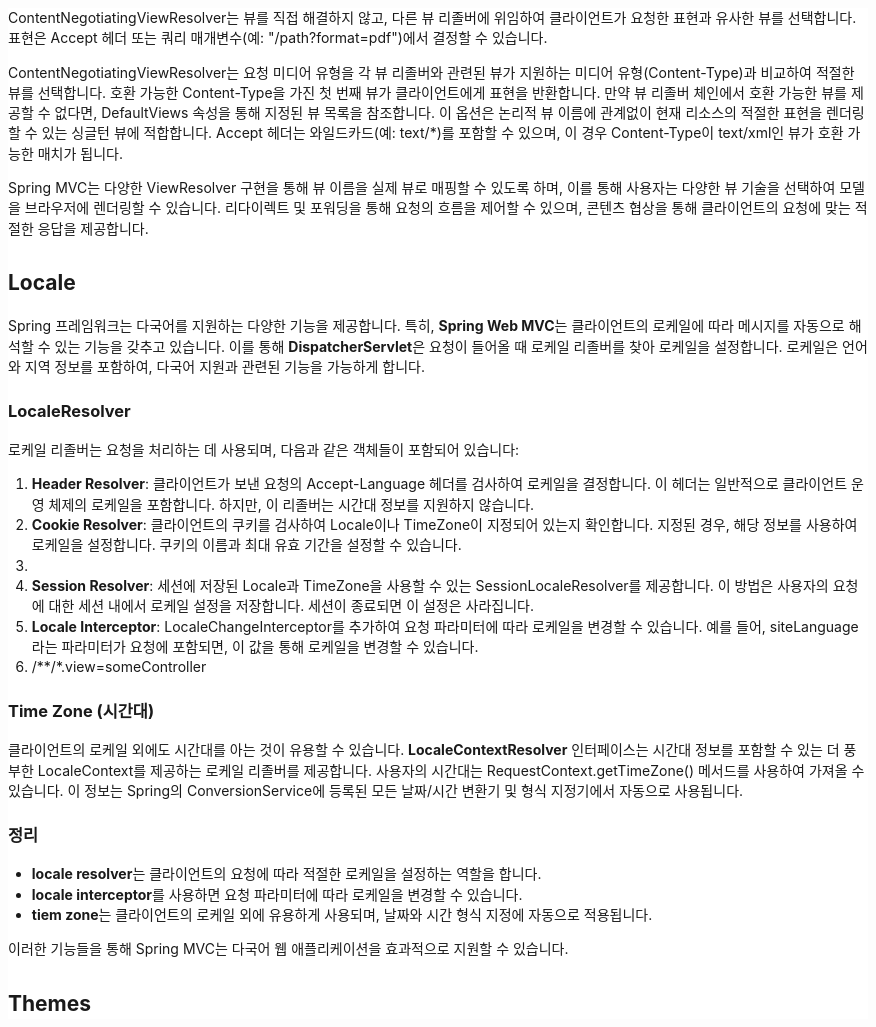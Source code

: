 ContentNegotiatingViewResolver는 뷰를 직접 해결하지 않고, 다른 뷰 리졸버에 위임하여 클라이언트가 요청한 표현과 유사한 뷰를 선택합니다. 표현은 Accept 헤더 또는 쿼리 매개변수(예: "/path?format=pdf")에서 결정할 수 있습니다.

ContentNegotiatingViewResolver는 요청 미디어 유형을 각 뷰 리졸버와 관련된 뷰가 지원하는 미디어 유형(Content-Type)과 비교하여 적절한 뷰를 선택합니다. 호환 가능한 Content-Type을 가진 첫 번째 뷰가 클라이언트에게 표현을 반환합니다. 만약 뷰 리졸버 체인에서 호환 가능한 뷰를 제공할 수 없다면, DefaultViews 속성을 통해 지정된 뷰 목록을 참조합니다. 이 옵션은 논리적 뷰 이름에 관계없이 현재 리소스의 적절한 표현을 렌더링할 수 있는 싱글턴 뷰에 적합합니다. Accept 헤더는 와일드카드(예: text/\*)를 포함할 수 있으며, 이 경우 Content-Type이 text/xml인 뷰가 호환 가능한 매치가 됩니다.

Spring MVC는 다양한 ViewResolver 구현을 통해 뷰 이름을 실제 뷰로 매핑할 수 있도록 하며, 이를 통해 사용자는 다양한 뷰 기술을 선택하여 모델을 브라우저에 렌더링할 수 있습니다. 리다이렉트 및 포워딩을 통해 요청의 흐름을 제어할 수 있으며, 콘텐츠 협상을 통해 클라이언트의 요청에 맞는 적절한 응답을 제공합니다.

## Locale

Spring 프레임워크는 다국어를 지원하는 다양한 기능을 제공합니다. 특히, **Spring Web MVC**는 클라이언트의 로케일에 따라 메시지를 자동으로 해석할 수 있는 기능을 갖추고 있습니다. 이를 통해 **DispatcherServlet**은 요청이 들어올 때 로케일 리졸버를 찾아 로케일을 설정합니다. 로케일은 언어와 지역 정보를 포함하여, 다국어 지원과 관련된 기능을 가능하게 합니다.

### LocaleResolver

로케일 리졸버는 요청을 처리하는 데 사용되며, 다음과 같은 객체들이 포함되어 있습니다:

1.  **Header Resolver**: 클라이언트가 보낸 요청의 Accept-Language 헤더를 검사하여 로케일을 결정합니다. 이 헤더는 일반적으로 클라이언트 운영 체제의 로케일을 포함합니다. 하지만, 이 리졸버는 시간대 정보를 지원하지 않습니다.
2.  **Cookie Resolver**: 클라이언트의 쿠키를 검사하여 Locale이나 TimeZone이 지정되어 있는지 확인합니다. 지정된 경우, 해당 정보를 사용하여 로케일을 설정합니다. 쿠키의 이름과 최대 유효 기간을 설정할 수 있습니다.
3.  <bean id="localeResolver" class="org.springframework.web.servlet.i18n.CookieLocaleResolver"> <property name="cookieName" value="clientlanguage"/> <property name="cookieMaxAge" value="100000"/> </bean>
4.  **Session Resolver**: 세션에 저장된 Locale과 TimeZone을 사용할 수 있는 SessionLocaleResolver를 제공합니다. 이 방법은 사용자의 요청에 대한 세션 내에서 로케일 설정을 저장합니다. 세션이 종료되면 이 설정은 사라집니다.
5.  **Locale Interceptor**: LocaleChangeInterceptor를 추가하여 요청 파라미터에 따라 로케일을 변경할 수 있습니다. 예를 들어, siteLanguage라는 파라미터가 요청에 포함되면, 이 값을 통해 로케일을 변경할 수 있습니다.
6.  <bean id="localeChangeInterceptor" class="org.springframework.web.servlet.i18n.LocaleChangeInterceptor"> <property name="paramName" value="siteLanguage"/> </bean> <bean id="localeResolver" class="org.springframework.web.servlet.i18n.CookieLocaleResolver"/> <bean id="urlMapping" class="org.springframework.web.servlet.handler.SimpleUrlHandlerMapping"> <property name="interceptors"> <list> <ref bean="localeChangeInterceptor"/> </list> </property> <property name="mappings"> <value>/\*\*/\*.view=someController</value> </property> </bean>

### Time Zone (시간대)

클라이언트의 로케일 외에도 시간대를 아는 것이 유용할 수 있습니다. **LocaleContextResolver** 인터페이스는 시간대 정보를 포함할 수 있는 더 풍부한 LocaleContext를 제공하는 로케일 리졸버를 제공합니다. 사용자의 시간대는 RequestContext.getTimeZone() 메서드를 사용하여 가져올 수 있습니다. 이 정보는 Spring의 ConversionService에 등록된 모든 날짜/시간 변환기 및 형식 지정기에서 자동으로 사용됩니다.

### 정리

-   **locale resolver**는 클라이언트의 요청에 따라 적절한 로케일을 설정하는 역할을 합니다.
-   **locale interceptor**를 사용하면 요청 파라미터에 따라 로케일을 변경할 수 있습니다.
-   **tiem zone**는 클라이언트의 로케일 외에 유용하게 사용되며, 날짜와 시간 형식 지정에 자동으로 적용됩니다.

이러한 기능들을 통해 Spring MVC는 다국어 웹 애플리케이션을 효과적으로 지원할 수 있습니다.

## Themes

▶ _WHAT YOU HAVE TO DO_
Return, please, every line from the one that contains "이러한 기능들을 통해" through the final line of the listing, exactly, and no others.

▶ _WRITTEN SOLUTION_
이러한 기능들을 통해 Spring MVC는 다국어 웹 애플리케이션을 효과적으로 지원할 수 있습니다.

## Themes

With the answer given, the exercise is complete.